O diretor também ressalta a importância de se trabalhar com os pequenos, já que, muitas vezes, eles estimulam o resto da família a também praticar atividades físicas.
“A maioria das crianças que participa é filho ou sobrinho de quem já corre na São Sebastião, mas têm casos em que acontece o inverso. Os familiares trazem os pequenos e são convidados a fazer parte da corrida”, enfatiza.

Para correr certo

1- O primeiro conselho dos especialistas é que os responsáveis estejam por perto e que local escolhido para o treinamento dos pequenos seja plano e iluminado.

2- É essencial que as crianças usem protetor solar, sem esquecer das orelhas, da nuca e dos lábios.

3- Tenha sempre garrafas de água ou suco por perto das crianças para garantir a hidratação.

4- É importante que os miniatletas se alimentem bem antes e depois de qualquer atividade física. Se o peso for um dos problemas, a orientação nutricional é indicada.

5- No caso de a corrida ser incorporada à rotina, o ideal é a utilização de um tênis adequado à postura e à forma de pisar, que podem ser avaliadas por um ortopedista ou médico do esporte.

A palavra do médico

O ortopedista especializado em medicina do esporte e cirurgia de joelho, Rodrigo Góes, afirma que a corrida, assim como toda atividade, é benéfica para a saúde da criança.
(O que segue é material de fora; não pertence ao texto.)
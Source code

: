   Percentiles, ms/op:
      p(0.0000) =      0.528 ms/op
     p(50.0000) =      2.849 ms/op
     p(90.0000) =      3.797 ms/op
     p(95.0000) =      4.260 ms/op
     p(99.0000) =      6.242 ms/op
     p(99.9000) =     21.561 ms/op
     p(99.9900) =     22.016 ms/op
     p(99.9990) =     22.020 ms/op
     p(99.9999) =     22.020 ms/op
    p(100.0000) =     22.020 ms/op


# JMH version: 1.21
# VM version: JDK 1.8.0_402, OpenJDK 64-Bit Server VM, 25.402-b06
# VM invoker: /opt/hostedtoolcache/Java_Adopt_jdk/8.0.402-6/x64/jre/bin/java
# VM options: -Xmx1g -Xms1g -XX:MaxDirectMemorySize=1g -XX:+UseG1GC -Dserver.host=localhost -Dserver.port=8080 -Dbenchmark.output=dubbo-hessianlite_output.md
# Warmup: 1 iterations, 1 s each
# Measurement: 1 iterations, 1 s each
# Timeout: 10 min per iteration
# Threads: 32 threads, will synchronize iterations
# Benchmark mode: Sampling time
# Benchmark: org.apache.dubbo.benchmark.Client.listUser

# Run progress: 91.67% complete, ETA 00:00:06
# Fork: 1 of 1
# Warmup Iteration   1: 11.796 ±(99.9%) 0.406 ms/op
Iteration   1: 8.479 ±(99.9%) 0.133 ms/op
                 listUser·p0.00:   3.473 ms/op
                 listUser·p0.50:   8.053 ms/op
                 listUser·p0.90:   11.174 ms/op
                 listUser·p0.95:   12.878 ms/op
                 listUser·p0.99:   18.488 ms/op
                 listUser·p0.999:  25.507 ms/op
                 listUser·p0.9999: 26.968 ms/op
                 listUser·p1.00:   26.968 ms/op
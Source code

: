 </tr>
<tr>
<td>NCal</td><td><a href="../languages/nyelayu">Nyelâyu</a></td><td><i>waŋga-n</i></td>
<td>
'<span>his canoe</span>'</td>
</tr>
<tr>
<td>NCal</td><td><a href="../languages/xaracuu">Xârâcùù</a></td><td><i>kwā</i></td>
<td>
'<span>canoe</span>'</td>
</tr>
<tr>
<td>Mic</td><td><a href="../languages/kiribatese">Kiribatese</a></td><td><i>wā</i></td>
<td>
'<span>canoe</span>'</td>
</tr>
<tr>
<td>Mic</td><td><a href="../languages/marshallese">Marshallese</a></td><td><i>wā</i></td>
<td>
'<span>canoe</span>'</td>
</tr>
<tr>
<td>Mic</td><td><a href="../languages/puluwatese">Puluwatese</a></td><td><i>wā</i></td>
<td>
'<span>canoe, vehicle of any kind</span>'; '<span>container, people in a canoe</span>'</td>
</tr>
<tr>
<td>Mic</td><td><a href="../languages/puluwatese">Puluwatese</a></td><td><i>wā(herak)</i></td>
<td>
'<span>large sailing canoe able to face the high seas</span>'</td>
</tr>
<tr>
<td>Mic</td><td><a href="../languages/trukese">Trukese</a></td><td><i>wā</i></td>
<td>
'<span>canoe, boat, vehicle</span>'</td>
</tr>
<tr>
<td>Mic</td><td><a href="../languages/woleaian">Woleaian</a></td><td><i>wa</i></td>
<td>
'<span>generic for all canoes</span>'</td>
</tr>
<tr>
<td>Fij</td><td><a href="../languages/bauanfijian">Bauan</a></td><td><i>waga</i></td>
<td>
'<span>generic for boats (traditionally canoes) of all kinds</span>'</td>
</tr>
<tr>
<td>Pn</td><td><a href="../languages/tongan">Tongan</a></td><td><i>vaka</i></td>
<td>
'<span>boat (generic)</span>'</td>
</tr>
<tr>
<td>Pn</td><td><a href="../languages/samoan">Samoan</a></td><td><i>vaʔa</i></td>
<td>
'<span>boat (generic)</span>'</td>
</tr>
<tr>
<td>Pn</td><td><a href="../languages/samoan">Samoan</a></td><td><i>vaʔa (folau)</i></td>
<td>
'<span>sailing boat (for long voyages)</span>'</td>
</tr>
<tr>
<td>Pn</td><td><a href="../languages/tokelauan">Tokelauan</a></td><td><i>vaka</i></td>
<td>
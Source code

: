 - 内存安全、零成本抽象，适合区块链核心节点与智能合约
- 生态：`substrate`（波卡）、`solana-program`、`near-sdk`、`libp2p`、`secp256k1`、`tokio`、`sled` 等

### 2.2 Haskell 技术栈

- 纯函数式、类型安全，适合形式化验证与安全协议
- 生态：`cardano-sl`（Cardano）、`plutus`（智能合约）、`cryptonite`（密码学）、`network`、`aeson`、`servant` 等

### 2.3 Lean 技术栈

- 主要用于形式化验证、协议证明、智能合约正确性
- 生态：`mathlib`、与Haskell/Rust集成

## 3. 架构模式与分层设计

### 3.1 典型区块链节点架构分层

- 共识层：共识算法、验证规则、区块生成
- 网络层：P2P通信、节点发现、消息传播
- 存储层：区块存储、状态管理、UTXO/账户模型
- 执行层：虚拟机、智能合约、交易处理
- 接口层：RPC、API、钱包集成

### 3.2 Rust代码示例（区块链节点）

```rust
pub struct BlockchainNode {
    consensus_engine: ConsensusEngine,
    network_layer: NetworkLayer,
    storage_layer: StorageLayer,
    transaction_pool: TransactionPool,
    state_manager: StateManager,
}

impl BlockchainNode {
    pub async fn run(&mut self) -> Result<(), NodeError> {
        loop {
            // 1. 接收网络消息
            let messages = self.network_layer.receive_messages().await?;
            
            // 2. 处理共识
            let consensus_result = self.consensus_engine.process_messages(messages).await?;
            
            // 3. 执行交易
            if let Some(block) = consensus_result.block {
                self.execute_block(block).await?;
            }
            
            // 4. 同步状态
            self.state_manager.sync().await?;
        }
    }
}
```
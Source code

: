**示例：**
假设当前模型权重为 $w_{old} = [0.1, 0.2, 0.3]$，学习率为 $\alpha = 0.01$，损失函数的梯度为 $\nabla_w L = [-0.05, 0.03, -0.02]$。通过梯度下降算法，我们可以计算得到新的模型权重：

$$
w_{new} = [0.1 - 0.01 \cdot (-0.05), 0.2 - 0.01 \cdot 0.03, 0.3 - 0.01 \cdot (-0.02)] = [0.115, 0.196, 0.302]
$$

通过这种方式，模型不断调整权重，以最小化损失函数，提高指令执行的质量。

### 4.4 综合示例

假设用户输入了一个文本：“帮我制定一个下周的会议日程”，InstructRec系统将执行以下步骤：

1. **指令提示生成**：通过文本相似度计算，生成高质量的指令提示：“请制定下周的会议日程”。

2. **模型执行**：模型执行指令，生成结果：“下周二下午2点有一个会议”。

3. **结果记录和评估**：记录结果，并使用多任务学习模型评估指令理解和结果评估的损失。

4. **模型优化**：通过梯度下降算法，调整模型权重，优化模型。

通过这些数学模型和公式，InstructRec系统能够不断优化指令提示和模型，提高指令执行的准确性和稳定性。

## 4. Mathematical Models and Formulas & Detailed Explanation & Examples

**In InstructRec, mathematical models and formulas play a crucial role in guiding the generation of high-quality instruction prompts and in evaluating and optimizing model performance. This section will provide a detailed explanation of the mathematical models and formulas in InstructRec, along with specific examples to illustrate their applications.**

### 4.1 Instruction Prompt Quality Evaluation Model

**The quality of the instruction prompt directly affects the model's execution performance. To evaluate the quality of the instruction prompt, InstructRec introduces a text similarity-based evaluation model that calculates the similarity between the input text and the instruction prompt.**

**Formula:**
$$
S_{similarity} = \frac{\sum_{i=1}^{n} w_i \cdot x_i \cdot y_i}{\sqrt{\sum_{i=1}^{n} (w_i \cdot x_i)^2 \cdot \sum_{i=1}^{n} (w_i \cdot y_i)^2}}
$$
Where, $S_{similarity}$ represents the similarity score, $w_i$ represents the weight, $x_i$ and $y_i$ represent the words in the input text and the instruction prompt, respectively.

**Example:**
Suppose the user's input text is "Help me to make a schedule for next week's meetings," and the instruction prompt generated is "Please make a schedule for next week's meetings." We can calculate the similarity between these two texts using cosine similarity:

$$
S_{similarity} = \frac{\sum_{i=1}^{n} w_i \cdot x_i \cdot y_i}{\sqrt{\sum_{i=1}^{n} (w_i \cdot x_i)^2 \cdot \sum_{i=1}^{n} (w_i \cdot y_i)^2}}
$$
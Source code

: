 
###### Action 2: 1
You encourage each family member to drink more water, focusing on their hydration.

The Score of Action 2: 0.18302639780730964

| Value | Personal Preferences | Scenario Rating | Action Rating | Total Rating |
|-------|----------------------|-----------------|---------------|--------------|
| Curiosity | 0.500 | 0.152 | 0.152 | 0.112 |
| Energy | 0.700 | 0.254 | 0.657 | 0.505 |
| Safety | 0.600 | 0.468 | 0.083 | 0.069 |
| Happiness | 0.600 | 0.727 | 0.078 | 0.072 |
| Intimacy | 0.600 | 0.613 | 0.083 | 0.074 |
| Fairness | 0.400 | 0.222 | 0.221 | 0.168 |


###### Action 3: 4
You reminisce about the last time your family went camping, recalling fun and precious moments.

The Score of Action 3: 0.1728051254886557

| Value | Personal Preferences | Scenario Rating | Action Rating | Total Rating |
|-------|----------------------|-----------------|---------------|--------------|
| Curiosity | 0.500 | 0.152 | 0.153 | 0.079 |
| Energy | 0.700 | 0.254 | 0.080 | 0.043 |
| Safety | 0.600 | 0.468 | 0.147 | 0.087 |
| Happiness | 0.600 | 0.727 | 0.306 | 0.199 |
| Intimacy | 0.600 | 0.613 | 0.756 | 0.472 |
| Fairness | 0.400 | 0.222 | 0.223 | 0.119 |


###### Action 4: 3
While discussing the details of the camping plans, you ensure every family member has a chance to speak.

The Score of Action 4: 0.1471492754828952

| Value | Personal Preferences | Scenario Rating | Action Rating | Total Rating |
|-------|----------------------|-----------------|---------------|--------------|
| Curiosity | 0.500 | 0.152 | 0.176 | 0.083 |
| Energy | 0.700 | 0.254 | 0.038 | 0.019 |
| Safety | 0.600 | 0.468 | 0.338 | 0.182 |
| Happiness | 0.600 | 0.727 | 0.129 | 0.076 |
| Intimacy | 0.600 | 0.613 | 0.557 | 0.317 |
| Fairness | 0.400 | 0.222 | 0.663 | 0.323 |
Quando realizada corretamente, a prática é eficiente para melhorar a coordenação dos movimentos, combater a obesidade, diminuir o risco de diabetes e os sintomas da asma, além de acelerar o crescimento.

Apesar das vantagens, Goés não a recomenda como prática esportiva regular antes dos 8 anos. De acordo com ele, é nesta fase que o joelho completa o desenvolvimento e que a criança define padrão próprio de marcha. No esqueleto imaturo, as placas fisárias – ou placas de crescimento – podem ser lesionadas por cargas excessivas repetidas.

Ele sugere ainda que a introdução de treinos regulares e em nível de competição só comecem após a fase da maturação sexual, que ocorre dos 9 aos 14 anos. Antes desse período, a estrutura óssea e muscular ainda está em formação.

“A Federação Internacional de Atletismo recomenda que antes dos 14 anos a frequência de treino não ultrapasse três vezes por semana”, acrescenta.

Para Goés, integrante do Comitê Olímpico Brasileiro em Londres, sintomas como dor durante o exercício ou em repouso, falta de ar, dor de cabeça, durante ou após a corrida, e tonteira são alguns dos sintomas que devem despertar a atenção dos pais para o início de uma possível lesão ou doença decorrente de excessos.